Les personnes représentant la société devant le tribunal étaient tenues à l’obligation de confidentialité, mais non envers les dirigeants de la société, lesquels n’étaient soumis à aucune obligation de cette nature, ce qui conduisait immanquablement à la fuite par le haut du secret des affaires.
Pour remédier à cette incohérence, la commission a prévu une obligation de confidentialité à l’égard des dirigeants de la société. L’amendement n° 63 du Gouvernement vise à rétablir la cohérence d’une autre manière, en étendant l’obligation de confidentialité aux dirigeants.

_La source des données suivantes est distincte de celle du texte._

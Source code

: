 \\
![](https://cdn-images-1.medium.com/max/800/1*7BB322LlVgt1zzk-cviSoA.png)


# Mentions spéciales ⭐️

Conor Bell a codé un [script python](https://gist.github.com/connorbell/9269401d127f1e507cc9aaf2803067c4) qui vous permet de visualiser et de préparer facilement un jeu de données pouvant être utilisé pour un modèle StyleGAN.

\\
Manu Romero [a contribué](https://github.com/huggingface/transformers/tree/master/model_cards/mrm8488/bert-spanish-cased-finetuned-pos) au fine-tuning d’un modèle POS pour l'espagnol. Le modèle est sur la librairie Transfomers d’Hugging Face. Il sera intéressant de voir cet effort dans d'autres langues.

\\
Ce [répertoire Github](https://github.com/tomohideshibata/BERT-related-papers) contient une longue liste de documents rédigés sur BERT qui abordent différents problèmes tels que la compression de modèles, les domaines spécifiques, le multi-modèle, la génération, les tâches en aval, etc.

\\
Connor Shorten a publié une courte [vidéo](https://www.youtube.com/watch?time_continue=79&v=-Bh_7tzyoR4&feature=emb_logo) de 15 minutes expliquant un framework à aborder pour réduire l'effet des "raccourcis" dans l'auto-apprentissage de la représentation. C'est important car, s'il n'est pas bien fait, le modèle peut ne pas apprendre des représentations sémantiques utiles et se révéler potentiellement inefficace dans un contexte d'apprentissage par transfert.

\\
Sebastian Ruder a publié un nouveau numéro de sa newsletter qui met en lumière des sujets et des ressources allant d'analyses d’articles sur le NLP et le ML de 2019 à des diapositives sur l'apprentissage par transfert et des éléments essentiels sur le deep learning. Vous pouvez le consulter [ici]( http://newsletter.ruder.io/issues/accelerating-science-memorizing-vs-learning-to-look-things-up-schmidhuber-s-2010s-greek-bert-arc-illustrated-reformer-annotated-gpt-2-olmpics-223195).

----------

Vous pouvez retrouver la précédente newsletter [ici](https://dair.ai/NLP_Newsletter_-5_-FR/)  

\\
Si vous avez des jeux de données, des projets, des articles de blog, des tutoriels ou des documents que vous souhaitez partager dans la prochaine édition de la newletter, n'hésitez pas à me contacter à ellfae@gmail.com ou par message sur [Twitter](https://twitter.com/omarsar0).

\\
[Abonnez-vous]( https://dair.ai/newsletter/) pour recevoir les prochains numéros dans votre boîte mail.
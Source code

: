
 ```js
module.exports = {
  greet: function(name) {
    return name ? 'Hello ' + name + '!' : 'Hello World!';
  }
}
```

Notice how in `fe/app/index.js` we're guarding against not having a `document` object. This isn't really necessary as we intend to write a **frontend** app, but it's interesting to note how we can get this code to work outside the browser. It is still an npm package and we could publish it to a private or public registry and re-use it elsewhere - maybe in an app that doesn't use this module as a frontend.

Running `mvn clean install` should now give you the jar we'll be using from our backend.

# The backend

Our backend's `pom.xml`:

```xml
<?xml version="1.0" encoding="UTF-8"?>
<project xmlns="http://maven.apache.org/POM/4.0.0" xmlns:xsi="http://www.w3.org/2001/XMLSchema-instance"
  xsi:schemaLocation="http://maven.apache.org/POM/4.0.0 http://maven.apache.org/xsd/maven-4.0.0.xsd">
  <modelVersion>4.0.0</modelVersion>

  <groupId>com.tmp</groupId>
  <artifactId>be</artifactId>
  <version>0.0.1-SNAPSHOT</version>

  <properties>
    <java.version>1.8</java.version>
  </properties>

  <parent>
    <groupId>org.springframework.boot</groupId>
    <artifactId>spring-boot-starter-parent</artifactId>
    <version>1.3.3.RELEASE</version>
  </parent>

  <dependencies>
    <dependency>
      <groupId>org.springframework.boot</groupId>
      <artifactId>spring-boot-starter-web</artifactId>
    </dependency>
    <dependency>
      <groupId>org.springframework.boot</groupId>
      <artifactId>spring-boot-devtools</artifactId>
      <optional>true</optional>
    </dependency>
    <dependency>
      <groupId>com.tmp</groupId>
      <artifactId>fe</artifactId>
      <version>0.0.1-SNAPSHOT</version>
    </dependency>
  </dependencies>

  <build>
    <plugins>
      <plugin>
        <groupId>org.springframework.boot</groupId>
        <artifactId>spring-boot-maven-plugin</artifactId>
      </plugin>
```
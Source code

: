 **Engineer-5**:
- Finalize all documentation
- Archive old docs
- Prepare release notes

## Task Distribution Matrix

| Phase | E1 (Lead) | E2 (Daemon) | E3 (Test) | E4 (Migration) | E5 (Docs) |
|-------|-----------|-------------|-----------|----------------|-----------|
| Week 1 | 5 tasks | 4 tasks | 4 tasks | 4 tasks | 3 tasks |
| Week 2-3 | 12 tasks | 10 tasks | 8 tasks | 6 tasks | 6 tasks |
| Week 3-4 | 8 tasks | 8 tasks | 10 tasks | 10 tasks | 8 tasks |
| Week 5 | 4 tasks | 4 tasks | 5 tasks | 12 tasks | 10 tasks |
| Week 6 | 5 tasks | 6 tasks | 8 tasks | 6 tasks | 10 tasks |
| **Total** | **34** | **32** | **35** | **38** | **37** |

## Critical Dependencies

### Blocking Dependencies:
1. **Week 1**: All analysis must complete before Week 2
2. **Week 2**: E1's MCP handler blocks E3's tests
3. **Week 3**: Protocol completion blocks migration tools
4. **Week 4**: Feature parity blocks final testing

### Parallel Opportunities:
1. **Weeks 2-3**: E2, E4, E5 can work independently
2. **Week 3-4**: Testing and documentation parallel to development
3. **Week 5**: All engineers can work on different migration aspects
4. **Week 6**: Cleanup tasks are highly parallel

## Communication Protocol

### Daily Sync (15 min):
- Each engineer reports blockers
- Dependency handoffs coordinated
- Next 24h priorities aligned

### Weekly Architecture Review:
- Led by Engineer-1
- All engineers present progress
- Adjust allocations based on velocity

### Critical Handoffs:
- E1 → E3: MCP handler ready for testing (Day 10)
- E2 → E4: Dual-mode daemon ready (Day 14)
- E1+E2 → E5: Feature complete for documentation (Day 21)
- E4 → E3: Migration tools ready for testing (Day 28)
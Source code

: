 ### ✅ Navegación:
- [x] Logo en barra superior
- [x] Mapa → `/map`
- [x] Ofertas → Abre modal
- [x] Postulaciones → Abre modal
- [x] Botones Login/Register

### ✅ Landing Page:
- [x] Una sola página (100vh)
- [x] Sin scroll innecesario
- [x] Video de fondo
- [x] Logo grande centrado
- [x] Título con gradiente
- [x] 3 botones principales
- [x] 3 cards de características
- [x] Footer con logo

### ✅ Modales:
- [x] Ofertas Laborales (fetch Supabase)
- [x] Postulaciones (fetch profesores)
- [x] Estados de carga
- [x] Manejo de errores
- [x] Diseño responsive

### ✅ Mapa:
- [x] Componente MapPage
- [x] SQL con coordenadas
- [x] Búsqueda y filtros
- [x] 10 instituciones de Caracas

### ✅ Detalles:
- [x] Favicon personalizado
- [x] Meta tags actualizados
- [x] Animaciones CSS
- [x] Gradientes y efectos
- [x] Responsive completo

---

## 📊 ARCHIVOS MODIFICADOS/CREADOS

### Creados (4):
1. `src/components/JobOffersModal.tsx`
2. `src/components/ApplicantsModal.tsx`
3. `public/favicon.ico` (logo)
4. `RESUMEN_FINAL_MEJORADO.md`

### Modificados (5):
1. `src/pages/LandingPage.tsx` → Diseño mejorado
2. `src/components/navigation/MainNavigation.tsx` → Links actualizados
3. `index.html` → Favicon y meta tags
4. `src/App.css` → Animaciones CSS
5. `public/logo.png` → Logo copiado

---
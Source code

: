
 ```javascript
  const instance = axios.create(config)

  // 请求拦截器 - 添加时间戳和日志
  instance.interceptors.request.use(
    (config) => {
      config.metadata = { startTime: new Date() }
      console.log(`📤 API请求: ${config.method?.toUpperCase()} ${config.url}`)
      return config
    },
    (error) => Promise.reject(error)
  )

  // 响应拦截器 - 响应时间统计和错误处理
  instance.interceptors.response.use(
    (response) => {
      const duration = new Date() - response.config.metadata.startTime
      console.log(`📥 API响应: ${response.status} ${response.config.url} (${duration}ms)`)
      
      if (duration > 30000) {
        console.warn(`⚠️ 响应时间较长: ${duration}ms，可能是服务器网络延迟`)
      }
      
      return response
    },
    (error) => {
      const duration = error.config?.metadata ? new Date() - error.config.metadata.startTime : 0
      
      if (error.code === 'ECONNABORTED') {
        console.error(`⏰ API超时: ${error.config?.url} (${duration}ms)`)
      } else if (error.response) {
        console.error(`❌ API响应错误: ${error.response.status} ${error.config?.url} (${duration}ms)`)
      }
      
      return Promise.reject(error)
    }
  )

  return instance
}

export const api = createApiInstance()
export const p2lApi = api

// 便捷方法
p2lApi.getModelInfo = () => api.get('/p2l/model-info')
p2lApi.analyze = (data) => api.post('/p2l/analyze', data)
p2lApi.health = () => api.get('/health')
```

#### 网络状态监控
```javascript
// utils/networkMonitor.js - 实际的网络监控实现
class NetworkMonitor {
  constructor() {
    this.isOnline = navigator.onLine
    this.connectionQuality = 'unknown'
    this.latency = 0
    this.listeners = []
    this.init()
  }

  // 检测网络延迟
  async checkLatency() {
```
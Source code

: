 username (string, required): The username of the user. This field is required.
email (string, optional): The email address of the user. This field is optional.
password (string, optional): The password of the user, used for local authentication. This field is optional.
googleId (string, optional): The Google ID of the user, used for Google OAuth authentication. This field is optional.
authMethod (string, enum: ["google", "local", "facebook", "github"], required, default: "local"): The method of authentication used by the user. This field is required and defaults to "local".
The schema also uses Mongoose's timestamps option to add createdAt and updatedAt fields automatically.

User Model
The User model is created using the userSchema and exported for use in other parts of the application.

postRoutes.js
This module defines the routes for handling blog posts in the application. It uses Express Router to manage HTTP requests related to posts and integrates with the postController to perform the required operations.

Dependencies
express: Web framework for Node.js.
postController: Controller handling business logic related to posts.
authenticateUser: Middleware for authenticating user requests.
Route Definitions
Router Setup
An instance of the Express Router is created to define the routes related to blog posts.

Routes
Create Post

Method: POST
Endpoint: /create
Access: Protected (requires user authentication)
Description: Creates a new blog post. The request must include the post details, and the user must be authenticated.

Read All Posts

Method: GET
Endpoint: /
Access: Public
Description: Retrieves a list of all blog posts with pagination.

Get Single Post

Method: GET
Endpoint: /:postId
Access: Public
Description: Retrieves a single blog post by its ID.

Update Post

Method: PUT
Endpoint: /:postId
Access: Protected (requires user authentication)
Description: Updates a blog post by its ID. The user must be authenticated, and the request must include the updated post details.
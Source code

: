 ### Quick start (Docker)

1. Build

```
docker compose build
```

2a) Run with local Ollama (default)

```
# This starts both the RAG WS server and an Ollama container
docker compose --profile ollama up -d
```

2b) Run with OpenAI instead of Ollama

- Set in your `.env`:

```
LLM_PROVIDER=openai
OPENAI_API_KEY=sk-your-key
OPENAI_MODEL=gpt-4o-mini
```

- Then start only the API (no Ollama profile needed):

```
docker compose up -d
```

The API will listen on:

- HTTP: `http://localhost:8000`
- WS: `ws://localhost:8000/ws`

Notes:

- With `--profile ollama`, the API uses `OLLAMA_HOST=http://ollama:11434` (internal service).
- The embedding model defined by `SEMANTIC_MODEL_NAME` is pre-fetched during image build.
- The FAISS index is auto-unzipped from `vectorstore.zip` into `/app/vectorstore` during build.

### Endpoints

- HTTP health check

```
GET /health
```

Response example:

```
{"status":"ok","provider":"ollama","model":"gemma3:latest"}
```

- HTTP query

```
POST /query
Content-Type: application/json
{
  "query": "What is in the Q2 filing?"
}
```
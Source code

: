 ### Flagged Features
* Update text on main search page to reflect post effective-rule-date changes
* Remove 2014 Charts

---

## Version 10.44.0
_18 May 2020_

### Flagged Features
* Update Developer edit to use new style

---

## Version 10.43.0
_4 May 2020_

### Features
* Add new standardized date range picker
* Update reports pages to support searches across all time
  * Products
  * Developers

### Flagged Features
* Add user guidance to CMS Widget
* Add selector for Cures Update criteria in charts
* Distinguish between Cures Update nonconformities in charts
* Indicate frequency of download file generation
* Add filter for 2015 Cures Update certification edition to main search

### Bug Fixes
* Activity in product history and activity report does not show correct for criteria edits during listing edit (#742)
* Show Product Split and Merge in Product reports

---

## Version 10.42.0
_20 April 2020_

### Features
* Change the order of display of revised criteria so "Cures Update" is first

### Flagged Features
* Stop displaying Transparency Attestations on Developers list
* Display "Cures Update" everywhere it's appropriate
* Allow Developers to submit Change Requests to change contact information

Cela conduirait à faire entrer, potentiellement, plus de personnes dans le cercle de confidentialité, mais sans doute en évitant l’hypocrisie d’une situation où un salarié n’aurait pas le droit de révéler la teneur d’un secret aux dirigeants de sa société, tout en respectant la hiérarchie interne à la société.
La commission a émis un avis favorable sur cet amendement.
M. le président. Quel est l’avis du Gouvernement ?
Mme Nicole Belloubet, garde des sceaux. L’avis du Gouvernement sur les amendements nos 47 rectifié, 30 rectifié, 74 rectifié, 22 et 32 rectifié est défavorable. En effet, leur objet commun est d’attribuer au seul tribunal de grande instance la compétence pour connaître des actions ayant pour objet une atteinte au secret des affaires. Je ne crois pas justifié de déroger, pour ces actions, aux règles de droit commun, qui attribuent compétence au tribunal de commerce pour les contestations entre commerçants, entre sociétés ou relatives aux actes de commerce.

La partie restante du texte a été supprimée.